Back to the subject of ecology:
Lets call it my psychological ecology, it’s effect on my taste guides me in my interactions with the production.. in the projects forward evolution. Any art project can be thought of as a product of a series of decisions.. You’re staring at a canvas and how you interact with that canvas is you’re reaction to that canvas: It is you’re “aesthetic response.” If you attack the canvas.. you’re throwing at it a lot of energy in a concentrated period of time.. so it’s a bit like the ecology of a moment.. when you work for days straight on a project, well, the ecology of that longer period gets imprinted on the work.
In you’re reaction to the canvas… over time.. certain things happen: If you’ve ever gotten sick of a song because the radio played it too often.. the artist’s reaction to the canvas can be many times worse…. as he / she is looking at it / listening to it many more times
An interesting quality to my work is that repetition often does not happen in the same sorta way as it might in conventional music. There is no verse chorus verse thing going on.. In conventional music this sorta thing aids the process by which you recognize order in it.. Aesthetic sense.. our notions of beauty… they are very much tied to our ability to recognize order.
Order is, to me, very important. Our concept of reality is a cognitive ordering of.. lets say sense impressions into.. perhaps a rationalistic framework.. though in practice it’s much more complex the this.. but basically. Order is a projection, it is not really the order of the universe. Or.. our framework for organizing reality has implications on how we experience and understand reality. The organization is a kind of lens… that magnifies certain things.. and also has the effect of making other things less visible.
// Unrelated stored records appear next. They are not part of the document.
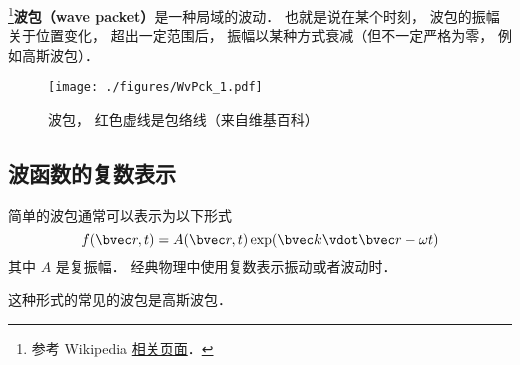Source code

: 

\footnote{参考 Wikipedia \href{https://en.wikipedia.org/wiki/Wave_packet}{相关页面}．}\textbf{波包（wave packet）}是一种局域的波动． 也就是说在某个时刻， 波包的振幅关于位置变化， 超出一定范围后， 振幅以某种方式衰减（但不一定严格为零， 例如高斯波包）． %

\begin{figure}[ht]
\centering
\texttt{[image: ./figures/WvPck\_1.pdf]}
\caption{波包， 红色虚线是包络线（来自维基百科）} \label{WvPck_fig1}
\end{figure}

\subsection{波函数的复数表示}
简单的波包通常可以表示为以下形式
\begin{equation}
f(\bvec r, t) = A(\bvec r, t) \exp(\bvec k \vdot \bvec r - \omega t)
\end{equation}
其中 $A$ 是复振幅． 经典物理中使用复数表示振动或者波动时．

这种形式的常见的波包是高斯波包．
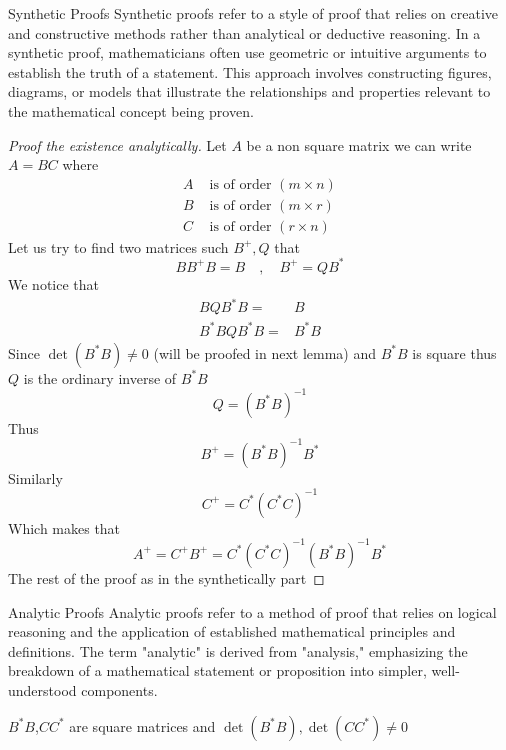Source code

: \begin{enrichment*}{Synthetic Proofs}
        Synthetic proofs refer to a style of proof that relies on creative and constructive methods rather 
        than analytical or deductive reasoning. In a synthetic proof, mathematicians often use geometric or intuitive 
        arguments to establish the truth of a statement. This approach involves constructing figures, diagrams, or models that illustrate the relationships and properties relevant to the mathematical concept being proven.
\end{enrichment*}
\begin{proof}[\textcolor{theme}{Proof the existence analytically}]
        Let $A$ be a non square matrix we can write $A = BC$ where
        \begin{align*}
                A &\text{ is of order } (m\times n)
                \\
                B &\text{ is of order } (m\times r)
                \\
                C &\text{ is of order } (r\times n)
        \end{align*}
        Let us try to find two matrices such $B^{+} , Q$ that 
        \[
        BB^{+} B = B \quad,\quad B^{+} = QB^*
        \]
        We notice that 
        \begin{align*}
                BQB^{*}B =& B 
                \\
                B^{*}BQB^{*}B =& B^{*}B
        \end{align*}
        Since $\det(B^{*}B) \neq 0$ (will be proofed in next lemma) and $B^{*}B$ is square thus $Q$ is the ordinary inverse of $B^{*}B$
        \[
        Q = {(B^{*}B)}^{-1}
        \]
        Thus 
        \[
        B^{+} = {(B^{*}B)}^{-1}B^*  
        \]
        Similarly
        \[
        C^{+} = C^*{(C^{*}C)}^{-1}
        \]
        Which makes that 
        \[
        A^{+}  = C^{+}B^{+}= C^*{(C^{*}C)}^{-1}{(B^{*}B)}^{-1}B^*
        \]
        The rest of the proof as in the synthetically part 
\end{proof}
\begin{enrichment*}{Analytic Proofs}
        Analytic proofs refer to a method of proof that relies on logical reasoning and the application of established mathematical principles and definitions. The term "analytic" is derived from "analysis," emphasizing the breakdown of a mathematical statement or proposition into simpler, well-understood components.
\end{enrichment*}
\newpage
\begin{lemma}
        $B^{*}B$,$CC^{*}$ are square matrices and $\det(B^{*}B) ,\det(CC^{*}) \neq 0 $
\end{lemma}
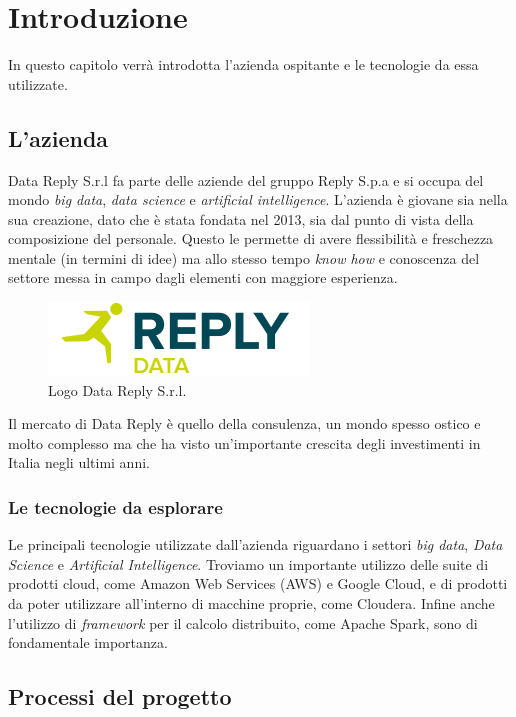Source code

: \chapter{Introduzione}
\label{ch:Introduzione}
In questo capitolo verrà introdotta l'azienda ospitante e le tecnologie da essa utilizzate.
\section{L'azienda}
Data Reply S.r.l fa parte delle aziende del gruppo Reply S.p.a e si occupa del mondo \emph{big data}, \emph{data science} e \emph{artificial intelligence}. L'azienda è giovane sia nella sua creazione, dato che è stata fondata nel 2013, sia dal punto di vista della composizione del personale. Questo le permette di avere flessibilità e freschezza mentale (in termini di idee) ma allo stesso tempo \emph{know how} e conoscenza del settore messa in campo dagli elementi con maggiore esperienza.

\begin{figure}
	\centering
	\includegraphics[scale=2]{figures/data-reply-logo}
	\caption[Logo Data Reply S.r.l.]{Logo Data Reply S.r.l.
		\label{fig:logoDataReply}}
\end{figure}

Il mercato di Data Reply è quello della consulenza, un mondo spesso ostico e molto complesso ma che ha visto un'importante crescita degli investimenti in Italia negli ultimi anni.
\subsection{Le tecnologie da esplorare}
Le principali tecnologie utilizzate dall'azienda riguardano i settori \emph{big data}, \emph{Data Science} e \emph{Artificial Intelligence}. Troviamo un importante utilizzo delle suite di prodotti cloud, come Amazon Web Services (AWS) e Google Cloud, e di prodotti da poter utilizzare all'interno di macchine proprie, come \Gls{Cloudera}. Infine anche l'utilizzo di \emph{framework} per il calcolo distribuito, come Apache Spark, sono di fondamentale importanza.
\section{Processi del progetto}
The organizational principles of my music is a kind of critique of our conception of reality.. It’s, in a certain sense, about the organization. Part of what I find exciting about.. say in this particular piece.. is that it’s kind of a cognitive roller coaster ride. It’s in a sense saying “look, this is how you could look at things.” The vision I’m departing is one that produces a kind of cognitive vertigo.. It’s as if you suddenly looked around you’re world through the eyes of an alien. To the extent to which.. we were earlier saying ecology effects one’s notion of reality.. It’s a little like saying “what if we changed your ecology.” It’s like bending reality before your eyes… Could there be an “ideal ecology” that would produce the sorts of results in our lives that we might like to have?
At its best, I would argue, religion is about creating an ideal ecology.
So the point is.. if we explode our concepts of reality..
A couple days latter:
What the hell was I talking about anyway? Jesus, I’m trying to tie too many themes together here… and you just can’t develop all the ideas, fully enough, in one blog entry.. so screw it.. lets end here.